Wohl mindestens eine Gegenliste

Laut "Kurier" kristallisiert sich eine Liste rund um Präsidiumsmitglied Stefan Singer als möglicher Gegenspieler. Sein Vorteil: Er pflegt enge Kontakte zur organisierten Fanszene. Die Macht der Fans, speziell der Ultras, wurde in den vergangenen Wochen deutlich sichtbar. Präsident Martin Bruckner und Geschäftsführer Christoph Peschek kündigten jeweils den Rücktritt an, nachdem Teile des Block West die VIP-Tribüne und später die Geschäftsstelle gestürmt hatten…

Um eine Kampfabstimmung zu vermeiden, könnten jetzt zwischen den Listen Verschiebungen und Fusionen stattfinden.
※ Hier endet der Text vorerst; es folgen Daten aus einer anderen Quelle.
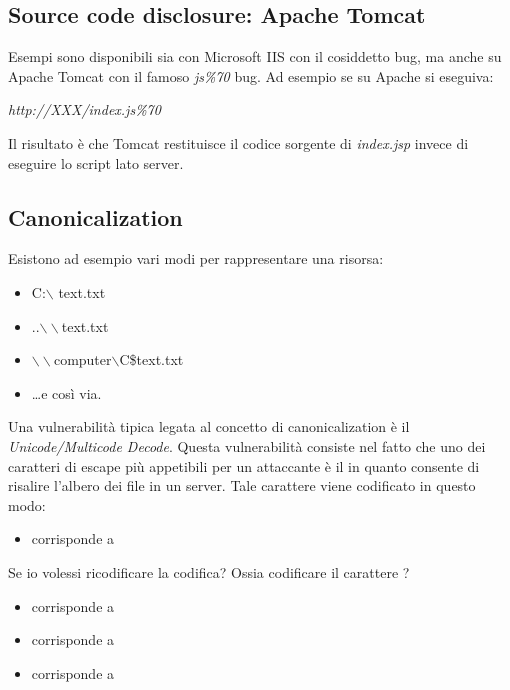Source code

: \documentclass[14pt]{extreport}
\begin{document}
\subsection{Source code disclosure: Apache Tomcat}
Esempi sono disponibili sia con Microsoft IIS con il cosiddetto  bug, ma anche su Apache Tomcat con il famoso \textit{js\%70} bug. Ad esempio se su Apache si eseguiva:

\begin{center}
    \textit{http://XXX/index.js\%70}
\end{center}

Il risultato è che Tomcat restituisce il codice sorgente di \textit{index.jsp} invece di eseguire lo script lato server. 




\subsection{Canonicalization}

Esistono ad esempio vari modi per rappresentare una risorsa:


\begin{itemize}
    \item C:$\backslash$ text.txt
    
    \item ..$\backslash \backslash$text.txt
    
    \item $\backslash \backslash$computer$\backslash$C\$text.txt
    
    \item \ldots e così via.
\end{itemize}

Una vulnerabilità tipica legata al concetto di canonicalization è il \textit{Unicode/Multicode Decode}. Questa vulnerabilità consiste nel fatto che uno dei caratteri di escape più appetibili per un attaccante è il  in quanto consente di risalire l'albero dei file in un server. Tale carattere viene codificato in questo modo:


\begin{itemize}
    \item \say{$\backslash$} corrisponde a 
\end{itemize}

Se io volessi ricodificare la codifica? Ossia codificare il carattere ?

\begin{itemize}
    \item \say{\%} corrisponde a 
    
    \item {} corrisponde a 
    
    \item {} corrisponde a 
\end{itemize}
\end{document}
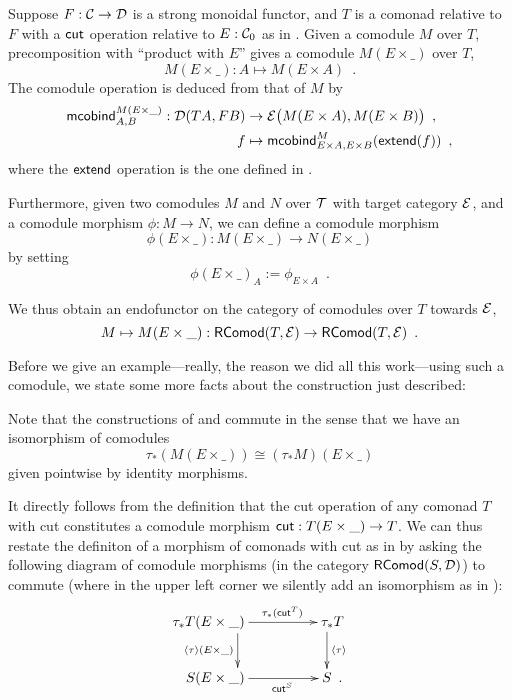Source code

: \documentclass[conference,10pt]{IEEEtran}
\renewcommand{\alpha}{\phi}
\begin{document}
\begin{definition}\label{def:product_in_context}
 Suppose $F:{\mathcal{C}}\to\mathcal{D}$ is a strong monoidal functor, and $T$ is a comonad relative to $F$ with a $\mathsf{cut}$ operation 
 relative to $E:{\mathcal{C}}_0$ as in .
 Given a comodule $M$ over $T$,  precomposition with \enquote{product with $E$}
 gives a comodule $M(E\times\_)$ over $T$,
  \[    M(E\times \_) : A \mapsto M(E\times A) \enspace . \]
 The comodule operation is deduced from that of $M$ by 
 \begin{align*} \mathsf{mcobind}^{M(E\times\_)}_{A,B} : \mathcal{D}(TA,FB)&\to \mathcal{E}\bigl(M(E\times A), M(E\times B)\bigr) \enspace ,\\
                                                      f &\mapsto \mathsf{mcobind}^M_{E\times A,E\times B}(\mathsf{extend}(f)) \enspace ,
  \end{align*}                                        
where the $\mathsf{extend}$ operation is the one defined in .
 
 Furthermore, given two comodules $M$ and $N$ over $\mathcal{T}$ with target category $\mathcal{E}$, and a comodule morphism $\alpha : M \to N$,  
 we can define a comodule morphism \[\alpha(E\times \_) : M(E\times \_) \to N(E\times \_) \] by setting
          \[ \alpha(E \times \_)_A := \alpha_{E\times A} \enspace . \]
  
  \noindent
  We thus obtain an endofunctor on the category of comodules over $T$ towards $\mathcal{E}$,
   \[ M \mapsto  M (E\times \_) : \mathsf{RComod}(T,\mathcal{E}) \to \mathsf{RComod}(T,\mathcal{E}) \enspace . \]
\end{definition}


Before we give an example---really, the reason we did all this work---using such a comodule, we state some more facts about 
the construction just described:

\begin{remark}\label{rem:prod_pullback_commute}
 Note that the constructions of  and  commute in the sense that
 we have an isomorphism of comodules \[\tau_*(M(E\times \_)) \cong (\tau_*M)(E \times \_)  \]
 given pointwise by identity morphisms.
\end{remark}



It directly follows from the definition that the cut operation of any comonad $T$ with cut 
constitutes a comodule morphism $\mathsf{cut} : T(E\times \_) \to T$.
We can thus restate the definiton of a morphism of comonads with cut as in  by asking the following diagram 
of comodule morphisms (in the category $\mathsf{RComod}(S,\mathcal{D})$) to commute
(where in the upper left corner we silently add an isomorphism as in ):
 \[ \begin{xy}
       \xymatrix{  **[l] \tau_*T(E\times \_ )  \ar[r]^{\tau_*(\cut^T)} \ar[d]_{\induced{\tau}(E\times \_)}  &  **[r] \tau_*T \ar[d]^{\induced{\tau}} \\
                   **[l]  S (E\times \_ ) \ar[r]_{\cut^S}  &  **[r] S  \enspace .
        }
      \end{xy}
   \]
\end{document}
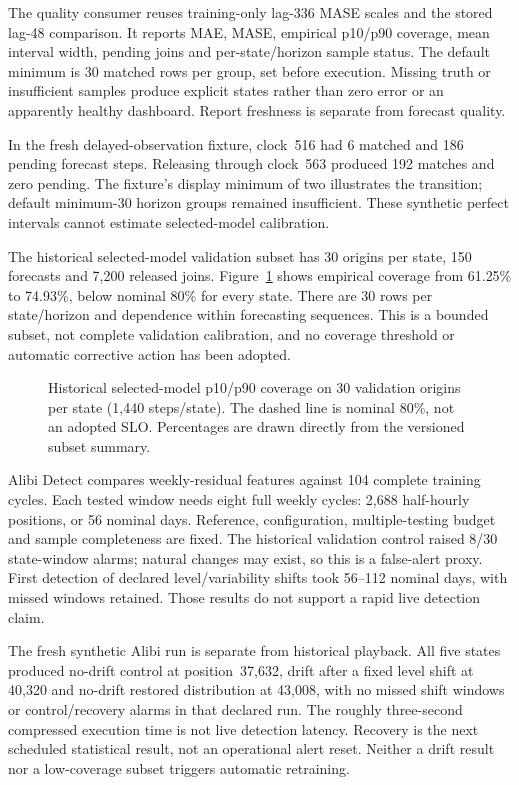 \documentclass[a4paper,11pt]{article}
\begin{document}
The quality consumer reuses training-only lag-336 MASE scales and the stored
lag-48 comparison. It reports MAE, MASE, empirical p10/p90 coverage, mean interval
width, pending joins and per-state/horizon sample status. The default minimum is
30 matched rows per group, set before execution. Missing truth or insufficient
samples produce explicit states rather than zero error or an apparently healthy
dashboard. Report freshness is separate from forecast quality.

In the fresh delayed-observation fixture, clock~516 had 6 matched and 186 pending
forecast steps. Releasing through clock~563 produced 192 matches and zero pending.
The fixture's display minimum of two illustrates the transition; default
minimum-30 horizon groups remained insufficient. These synthetic perfect
intervals cannot estimate selected-model calibration.

The historical selected-model validation subset has 30 origins per state,
150 forecasts and 7,200 released joins. Figure~\ref{fig:coverage} shows empirical
coverage from 61.25\% to 74.93\%, below nominal 80\% for every state. There are
30 rows per state/horizon and dependence within forecasting sequences. This is a
bounded subset, not complete validation calibration, and no coverage threshold or
automatic corrective action has been adopted.

\begin{figure}[ht]\centering

\caption{Historical selected-model p10/p90 coverage on 30 validation origins per
state (1,440 steps/state). The dashed line is nominal 80\%, not an adopted SLO.
Percentages are drawn directly from the versioned subset summary.}\label{fig:coverage}
\end{figure}

Alibi Detect compares weekly-residual features against 104 complete training
cycles. Each tested window needs eight full weekly cycles: 2,688 half-hourly
positions, or 56 nominal days. Reference, configuration, multiple-testing budget
and sample completeness are fixed. The historical validation control raised
8/30 state-window alarms; natural changes may exist, so this is a false-alert
proxy. First detection of declared level/variability shifts took 56--112 nominal
days, with missed windows retained. Those results do not support a rapid live
detection claim.

The fresh synthetic Alibi run is separate from historical playback. All five
states produced no-drift control at position~37,632, drift after a fixed level
shift at 40,320 and no-drift restored distribution at 43,008, with no missed shift
windows or control/recovery alarms in that declared run. The roughly three-second
compressed execution time is not live detection latency. Recovery is the next
scheduled statistical result, not an operational alert reset. Neither a drift
result nor a low-coverage subset triggers automatic retraining.
\end{document}

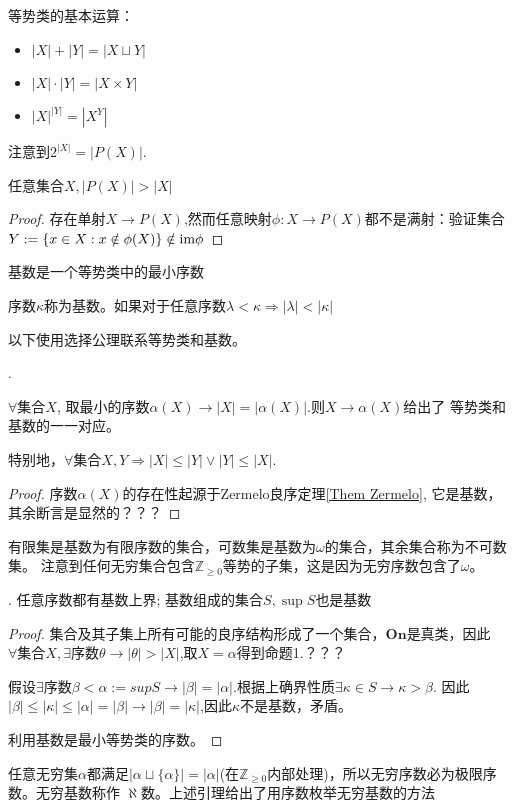 等势类的基本运算：
\begin{itemize}
    \item $|X|+|Y|=|X \sqcup Y|$
    \item $|X|\cdot |Y|= |X \times Y|$
    \item $|X|^{|Y|}=|X^Y|$
\end{itemize}
注意到$2^{|X|}=|P(X)|$.

\begin{Them}[Cantor] 任意集合$X, |P(X)|>|X|$
    \begin{proof}
        存在单射$X\rightarrow P(X)$,然而任意映射$\phi :X\rightarrow P(X)$都不是满射：验证集合$Y:=\{x\in X: x\notin \phi(X)\} \notin \text{im} \space \phi$
    \end{proof}
\end{Them}

\begin{Def}[基数与序数的关系]基数是一个等势类中的最小序数

    序数$\kappa$称为基数。如果对于任意序数$\lambda < \kappa \Rightarrow |\lambda|<|\kappa|$
\end{Def}

以下使用选择公理联系等势类和基数。
\begin{Prop}.

    $\forall \text{集合}X$, 取最小的序数$\alpha(X)\rightarrow |X|=|\alpha(X)|$.则$X\rightarrow \alpha(X)$给出了 等势类和基数的一一对应。

    特别地，$\forall \text{集合}X,Y\Rightarrow |X|\leq |Y| \vee |Y|\leq |X|$.
    \begin{proof}
        序数$\alpha(X)$的存在性起源于Zermelo良序定理\ref{Them Zermelo}, 它是基数，其余断言是显然的？？？
    \end{proof}
\end{Prop}
    有限集是基数为有限序数的集合，可数集是基数为$\omega$的集合，其余集合称为不可数集。
    注意到任何无穷集合包含$\mathbb{Z}_{\geq 0}$等势的子集，这是因为无穷序数包含了$\omega$。
\begin{Lem}[].
    任意序数都有基数上界;
    基数组成的集合$S, \sup{S}$也是基数
    \begin{proof}
        集合及其子集上所有可能的良序结构形成了一个集合，$\mathbf{On}$是真类，因此$\forall \text{集合} X,\exists \text{序数}\theta \rightarrow |\theta |>|X|$,取$X=\alpha$得到命题1.？？？

        假设$\exists \text{序数}\beta< \alpha:=sup{S} \rightarrow |\beta |=|\alpha |$.根据上确界性质$\exists \kappa \in S\rightarrow \kappa > \beta$.
        因此$|\beta|\leq |\kappa|\leq |\alpha |=|\beta|\rightarrow |\beta |=|\kappa|$,因此$\kappa$不是基数，矛盾。

        利用基数是最小等势类的序数。
    \end{proof}
\end{Lem}
    任意无穷集$\alpha$都满足$|\alpha \sqcup \{\alpha \}|=|\alpha |$(在$\mathbb{Z}_{\geq 0}$内部处理)，所以无穷序数必为极限序数。无穷基数称作 $\aleph$数。上述引理给出了用序数枚举无穷基数的方法

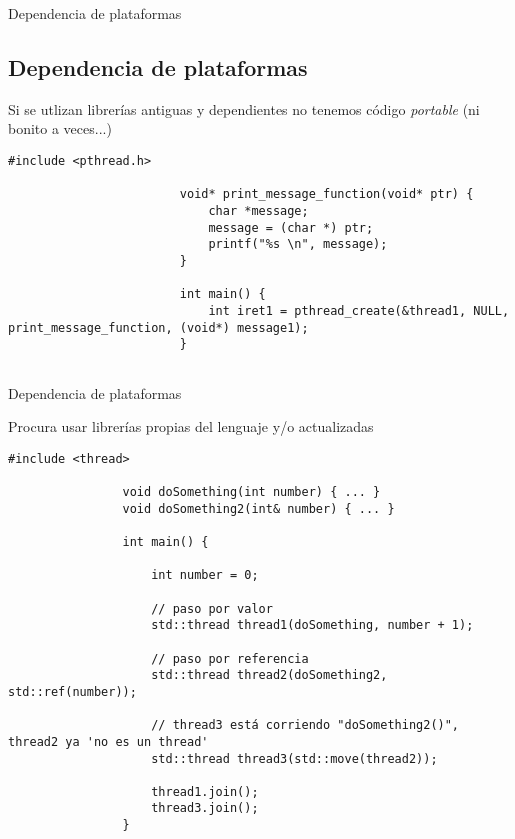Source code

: \documentclass{beamer}
\newcommand{\normalSizeItem}[1] {
  \normalsize{\item #1}
}
\newcommand{\smallCite}[1]{
	\begin{small}
		\cite{#1}	
	\end{small}
}
\begin{document}
		\begin{frame}[fragile]{Dependencia de plataformas}	
			\subsection{Dependencia de plataformas}		
			\begin{itemize}
				\normalSizeItem { Si se utlizan librerías antiguas y dependientes no tenemos código \textit{portable} (ni bonito a veces...) \smallCite{posixThreads}}
						\begin{lstlisting}[basicstyle={\tiny\ttfamily}]
						#include <pthread.h>
		
						void* print_message_function(void* ptr) {
							char *message;
							message = (char *) ptr;
							printf("%s \n", message);
						}
						
						int main() {
							int iret1 = pthread_create(&thread1, NULL, print_message_function, (void*) message1);
						}
		
						\end{lstlisting}
			\end{itemize}
		\end{frame}
		
		\begin{frame}[fragile]{Dependencia de plataformas}	
			\begin{itemize}

				\normalSizeItem { Procura usar librerías propias del lenguaje y/o actualizadas }
				\begin{lstlisting}[basicstyle={\tiny\ttfamily}]
				#include <thread>
				
				void doSomething(int number) { ... }
				void doSomething2(int& number) { ... }
				
				int main() {
				
					int number = 0;
					
					// paso por valor
					std::thread thread1(doSomething, number + 1); 
					
					// paso por referencia
					std::thread thread2(doSomething2, std::ref(number)); 
					
					// thread3 está corriendo "doSomething2()", thread2 ya 'no es un thread'
					std::thread thread3(std::move(thread2)); 
					
					thread1.join();
					thread3.join();					
				}
				
				\end{lstlisting}
				
			\end{itemize}
		\end{frame}
		
\end{document}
Zuletzt war von Grabenkämpfen zu hören, die Fronten dürften also verhärtet sein. Das Wahlkomitee wird aber bemüht sein, die Lage nicht eskalieren zu lassen. Es verhängte diese Woche schon präventiv einen Maulkorb – mögliche Kandidaten und Listen wurde mit dem Ausschluss von der Wahl gedroht, sollten sie sich im Vorfeld öffentlich äußern.